Friday, September 07, 2007

"we're showing our arses and that will raise awareness"

There's been a lot of debate lately, in Australia about what "our national character" actually is. Mostly instigated by our right wing nationalists ( self admitted, I'm not attacking him ) Prime Minister, who's even made up a series of questions for prospective new Australian citizens to have to prove their "australianness" or something out of his own insecurites. I know other people in the world think we just like to drink and say "G'day" a lot while we wrestle crocodiles and stingrays, ( well ok we do a lot of that ) but honestly, we're having a bit of a real debate as to what the Aussie character actually is over here.

Now, thanks to the expensive nightmare that is the APEC meeting, currently putting Sydney in lockdown and everyone being threatened with being shot by snipers if they even look at the helicopters buzzing overhead, things just got really, really good.

First, we had our top stunt comedy/hoax tv show get through this "tough security" with a fake motorcade containing an Osama Bin Laden look alike, and now we have have people showing their arses in a "bums for Bush" protest. Only stuffy nosed morons are against this stuff here. The rest of the country loves it and has remembered our most common trait is really liking to take the piss and mock authority.



Rock on pranksters and piss takers. Rock on.

Bare-bottomed activists scuffle with police




A PROTEST involving around 50 bare-bottomed activists spilled onto Sydney streets today, stalling an APEC motorcade and triggering scuffles with police.

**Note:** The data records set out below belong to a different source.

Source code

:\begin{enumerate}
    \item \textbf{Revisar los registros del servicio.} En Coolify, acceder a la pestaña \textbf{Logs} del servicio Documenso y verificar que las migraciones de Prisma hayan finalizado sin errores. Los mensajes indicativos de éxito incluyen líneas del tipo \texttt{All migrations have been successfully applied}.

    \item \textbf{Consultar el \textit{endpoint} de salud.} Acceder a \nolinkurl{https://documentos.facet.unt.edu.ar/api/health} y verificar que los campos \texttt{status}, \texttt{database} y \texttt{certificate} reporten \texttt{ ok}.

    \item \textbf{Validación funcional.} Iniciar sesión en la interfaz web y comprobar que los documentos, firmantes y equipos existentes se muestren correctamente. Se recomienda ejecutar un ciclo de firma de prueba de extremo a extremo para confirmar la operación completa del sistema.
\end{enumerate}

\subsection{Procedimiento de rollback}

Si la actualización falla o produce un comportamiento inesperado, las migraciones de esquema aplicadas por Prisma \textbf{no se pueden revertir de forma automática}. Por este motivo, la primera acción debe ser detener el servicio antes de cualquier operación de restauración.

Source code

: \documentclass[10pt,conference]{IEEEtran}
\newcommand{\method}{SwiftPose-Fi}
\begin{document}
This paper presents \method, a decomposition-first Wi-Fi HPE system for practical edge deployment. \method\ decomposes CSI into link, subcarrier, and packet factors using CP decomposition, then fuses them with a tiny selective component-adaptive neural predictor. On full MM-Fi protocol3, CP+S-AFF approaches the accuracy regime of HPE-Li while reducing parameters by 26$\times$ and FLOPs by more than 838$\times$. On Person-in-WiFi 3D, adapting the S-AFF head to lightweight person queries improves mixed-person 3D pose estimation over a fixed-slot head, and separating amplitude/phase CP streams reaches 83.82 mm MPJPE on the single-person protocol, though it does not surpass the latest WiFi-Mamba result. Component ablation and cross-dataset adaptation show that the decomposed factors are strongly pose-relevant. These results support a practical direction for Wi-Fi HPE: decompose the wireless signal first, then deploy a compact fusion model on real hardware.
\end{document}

The Bums for Bush campaign was hailed a success by organisers, even though drizzling rain kept many protesters away from the mooning anti-Bush protest.
Around 50 people lined up at Hyde Park's north end and mooned an audience of several hundred people, including supporters and media.
After two encores of the performance, rain dispersed the protest, which then moved to Elizabeth Street, outside the Sheraton on the Park hotel, where witnesses said protesters blocked an APEC motorcade.
Protesters took to the streets before police officers forcibly pushed people off the road, yelling: "Move, get off the road."
Around 200 protesters lined both sides of Elizabeth Street and played blaring music, as police on bicycles stood watch.
Barely minutes after many in the crowd moved towards the hotel, a helicopter swooped over the scene while a bus delivered an additional 20 police officers.
Protesters, carrying placards reading "Sign Kyoto, you wankers", cheered and clapped, chanting "Bush, Howard, USA, how many kids did you kill today?"
Police could not immediately confirm the reports that protesters had hindered a motorcade.
At the Bums for Bush protest, organiser Will Saunders said while the protest did not approach the mooning world record - 2,000 people, or 4,000 cheeks - it was enjoyed by all.
"Just because you feel strongly about an issue doesn't mean you can't laugh about it," Mr Saunders said.
"There's many ways of making a point, (this is) the Australian way."
The protest also involved a 21-bum salute to the 21 countries in APEC, some spelling out "bums not bombs".
High school students Ben Leffley and Daniel Holmes travelled for three hours from Lithgow, west of the NSW Blue Mountains, to attend the rally.
Mr Leffley, 18, said the war in Iraq was the biggest motivation for him to join the protest, and he did not believe mooning was the best way to oppose it.
"We've come here because we really believe what George Bush and John Howard are doing is not right," he said.
"(The protest) was good, though probably not the most effective way."
But Mr Holmes, 17, said mooning was an excellent way of attracting attention to a cause.
"It may be somewhat symbolic but it's more the fact that it's raising awareness ... people are going to want to find out why we're showing our arses and that will raise awareness," he said.